Salmonellae, shigellae and some Escherichia coli must invade the intestinal epithelial cell and multiply within the mucosa to cause disease. Although the bacterial cell most likely possesses several properties essential to this invasive ability, the nature of the cell envelope complex is at present the only characteristic which has been implicated in this process. While a number of pathophysiological events result from invasion, some of our recent efforts have concerned the site and mechanism of intestinal fluid loss in salmonellosis and shigellosis. In both these disorders, bacterial invasion of the colonic mucosa, associated with an acute inflammatory reaction and mucosal damage, is regularly seen and colonic salt and water transport is abnormal.
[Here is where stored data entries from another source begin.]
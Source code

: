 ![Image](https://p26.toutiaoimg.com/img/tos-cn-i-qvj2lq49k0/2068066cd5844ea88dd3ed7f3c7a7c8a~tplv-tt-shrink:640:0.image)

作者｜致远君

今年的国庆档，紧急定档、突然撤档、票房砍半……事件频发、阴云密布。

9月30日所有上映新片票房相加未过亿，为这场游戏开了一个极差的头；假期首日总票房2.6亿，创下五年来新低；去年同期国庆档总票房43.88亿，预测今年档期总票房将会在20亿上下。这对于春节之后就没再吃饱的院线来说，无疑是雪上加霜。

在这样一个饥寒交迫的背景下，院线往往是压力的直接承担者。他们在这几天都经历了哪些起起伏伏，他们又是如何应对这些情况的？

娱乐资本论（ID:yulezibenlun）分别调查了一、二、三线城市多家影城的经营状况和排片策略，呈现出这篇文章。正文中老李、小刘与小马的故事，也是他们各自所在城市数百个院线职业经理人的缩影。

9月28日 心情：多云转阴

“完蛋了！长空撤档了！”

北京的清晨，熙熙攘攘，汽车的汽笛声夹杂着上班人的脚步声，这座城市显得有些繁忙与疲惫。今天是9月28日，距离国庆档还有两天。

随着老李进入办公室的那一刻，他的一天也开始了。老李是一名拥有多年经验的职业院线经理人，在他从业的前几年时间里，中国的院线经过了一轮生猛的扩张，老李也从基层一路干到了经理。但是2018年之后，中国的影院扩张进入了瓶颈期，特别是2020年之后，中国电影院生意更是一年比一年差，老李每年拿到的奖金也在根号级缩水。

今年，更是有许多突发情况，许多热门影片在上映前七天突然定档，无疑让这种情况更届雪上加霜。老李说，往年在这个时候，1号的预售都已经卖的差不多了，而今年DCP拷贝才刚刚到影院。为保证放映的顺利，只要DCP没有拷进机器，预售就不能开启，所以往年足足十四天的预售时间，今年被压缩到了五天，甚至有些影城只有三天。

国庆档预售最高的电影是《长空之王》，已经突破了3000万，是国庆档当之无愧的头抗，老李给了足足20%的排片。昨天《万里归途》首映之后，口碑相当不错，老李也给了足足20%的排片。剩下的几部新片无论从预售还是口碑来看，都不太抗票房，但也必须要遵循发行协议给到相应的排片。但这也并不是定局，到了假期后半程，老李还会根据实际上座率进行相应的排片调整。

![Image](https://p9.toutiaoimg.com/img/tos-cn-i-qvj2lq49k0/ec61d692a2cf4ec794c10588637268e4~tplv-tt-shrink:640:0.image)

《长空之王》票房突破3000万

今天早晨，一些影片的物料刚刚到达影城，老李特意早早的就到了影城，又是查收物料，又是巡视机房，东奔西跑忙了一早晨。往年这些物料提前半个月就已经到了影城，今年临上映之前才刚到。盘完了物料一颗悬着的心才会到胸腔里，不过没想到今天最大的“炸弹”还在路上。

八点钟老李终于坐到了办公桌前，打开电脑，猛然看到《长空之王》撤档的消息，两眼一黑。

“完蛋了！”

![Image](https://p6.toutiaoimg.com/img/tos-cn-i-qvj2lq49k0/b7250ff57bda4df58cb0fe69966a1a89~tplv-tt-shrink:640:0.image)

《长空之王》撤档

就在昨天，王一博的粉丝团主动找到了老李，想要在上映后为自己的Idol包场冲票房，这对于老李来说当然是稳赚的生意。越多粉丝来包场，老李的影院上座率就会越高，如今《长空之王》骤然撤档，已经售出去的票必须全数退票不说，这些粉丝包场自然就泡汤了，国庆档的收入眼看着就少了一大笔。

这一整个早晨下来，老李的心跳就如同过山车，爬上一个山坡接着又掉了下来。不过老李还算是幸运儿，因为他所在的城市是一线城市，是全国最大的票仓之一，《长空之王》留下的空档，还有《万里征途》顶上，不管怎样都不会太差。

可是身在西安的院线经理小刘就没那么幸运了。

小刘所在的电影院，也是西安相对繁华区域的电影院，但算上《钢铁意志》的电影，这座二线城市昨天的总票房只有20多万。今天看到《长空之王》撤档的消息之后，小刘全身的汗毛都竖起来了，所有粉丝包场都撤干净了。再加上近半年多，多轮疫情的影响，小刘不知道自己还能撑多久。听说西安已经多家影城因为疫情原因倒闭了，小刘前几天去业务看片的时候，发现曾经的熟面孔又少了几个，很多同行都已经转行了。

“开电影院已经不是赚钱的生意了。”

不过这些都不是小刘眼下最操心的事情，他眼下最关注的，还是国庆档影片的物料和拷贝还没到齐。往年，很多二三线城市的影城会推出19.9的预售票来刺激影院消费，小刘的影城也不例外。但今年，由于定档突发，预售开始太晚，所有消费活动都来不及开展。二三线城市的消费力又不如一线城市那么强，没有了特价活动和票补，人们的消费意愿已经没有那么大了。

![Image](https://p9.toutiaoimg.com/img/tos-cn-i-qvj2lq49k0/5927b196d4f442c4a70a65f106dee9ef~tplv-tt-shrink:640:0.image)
These defects may account for mild diarrhoea in salmonellosis and the dysenteric stools of shigellosis. However, in salmonella-infected animals with severe watery diarrhoea and in shigella-infected animals with diarrhoea alone or in combination with dysentery, the jejunum is in a net secretory state. This secretion occurs in the absence of bacterial invasion or morphological abnormalities. Thus, the diarrhoea caused by invasive bacteria may result from the inability of the colon to reabsorb the increased volume of fluid entering it from the small intestine. Although colonic mucosal damage is a feature of invasive-type diarrhoeas, the permeability of both the colon and small intestine to small molecules, mannitol and erythritol, is not altered. Thus intestinal fluid loss cannot be ascribed to transudation. In addition, the results of our Ussing chamber experiments, employing salmonella-infected rabbit ileum, reveal that salt and water secretion is an active process. Since secretion occurs in the jejunum in the absence of bacterial invasion, this might suggest the participation of an enterotoxin. Shigella dysenteriae I is the best-studied invasive organism in which an enterotoxin has been found, yet mutant strains which do not invade but retain the ability to elaborate enterotoxin fail to cause disease in either monkeys or man. Thus, the physiological relevance of Shiga enterotoxin and the mechanism of jejunal secretion in these disorders remain unclear. Recent data suggest that invasive enteropathogens, like the enterotoxin-producing bacteria, activate the mucosal adenylate cyclase-cyclic AMP system and that this activation may play a role in intestinal fluid secretion.